DATA PROVIDED
**********

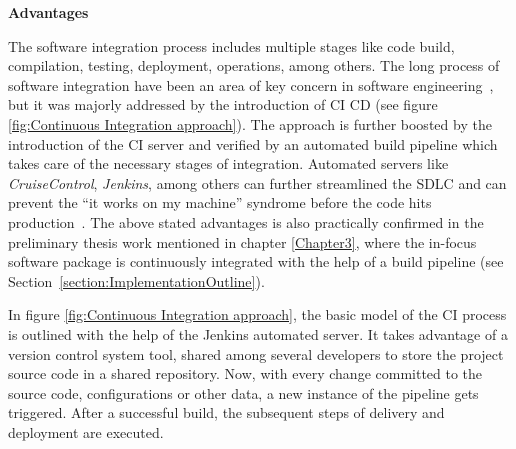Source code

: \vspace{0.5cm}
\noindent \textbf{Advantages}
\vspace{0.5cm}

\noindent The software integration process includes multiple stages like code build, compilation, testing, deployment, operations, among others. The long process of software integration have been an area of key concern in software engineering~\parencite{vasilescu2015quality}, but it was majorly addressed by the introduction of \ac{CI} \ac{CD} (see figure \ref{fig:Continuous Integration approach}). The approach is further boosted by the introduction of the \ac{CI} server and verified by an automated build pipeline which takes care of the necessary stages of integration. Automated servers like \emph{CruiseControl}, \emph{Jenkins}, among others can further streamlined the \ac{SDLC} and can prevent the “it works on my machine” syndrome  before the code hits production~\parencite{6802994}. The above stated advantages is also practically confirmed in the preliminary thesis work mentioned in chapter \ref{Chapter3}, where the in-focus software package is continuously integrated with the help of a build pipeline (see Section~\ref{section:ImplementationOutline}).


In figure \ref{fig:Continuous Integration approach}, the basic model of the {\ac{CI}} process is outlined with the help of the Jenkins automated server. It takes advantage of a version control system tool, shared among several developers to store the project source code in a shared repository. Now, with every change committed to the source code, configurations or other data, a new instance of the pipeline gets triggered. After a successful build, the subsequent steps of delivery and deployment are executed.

**********

TASK INSTRUCTIONS
No picture is to appear in the copy; every entry above is otherwise to be printed verbatim.

SOLVED PROBLEM
Source code

: \vspace{0.5cm}
\noindent \textbf{Advantages}
\vspace{0.5cm}

\noindent The software integration process includes multiple stages like code build, compilation, testing, deployment, operations, among others. The long process of software integration have been an area of key concern in software engineering~\parencite{vasilescu2015quality}, but it was majorly addressed by the introduction of \ac{CI} \ac{CD} (see figure \ref{fig:Continuous Integration approach}). The approach is further boosted by the introduction of the \ac{CI} server and verified by an automated build pipeline which takes care of the necessary stages of integration. Automated servers like \emph{CruiseControl}, \emph{Jenkins}, among others can further streamlined the \ac{SDLC} and can prevent the “it works on my machine” syndrome  before the code hits production~\parencite{6802994}. The above stated advantages is also practically confirmed in the preliminary thesis work mentioned in chapter \ref{Chapter3}, where the in-focus software package is continuously integrated with the help of a build pipeline (see Section~\ref{section:ImplementationOutline}).


In figure \ref{fig:Continuous Integration approach}, the basic model of the {\ac{CI}} process is outlined with the help of the Jenkins automated server. It takes advantage of a version control system tool, shared among several developers to store the project source code in a shared repository. Now, with every change committed to the source code, configurations or other data, a new instance of the pipeline gets triggered. After a successful build, the subsequent steps of delivery and deployment are executed.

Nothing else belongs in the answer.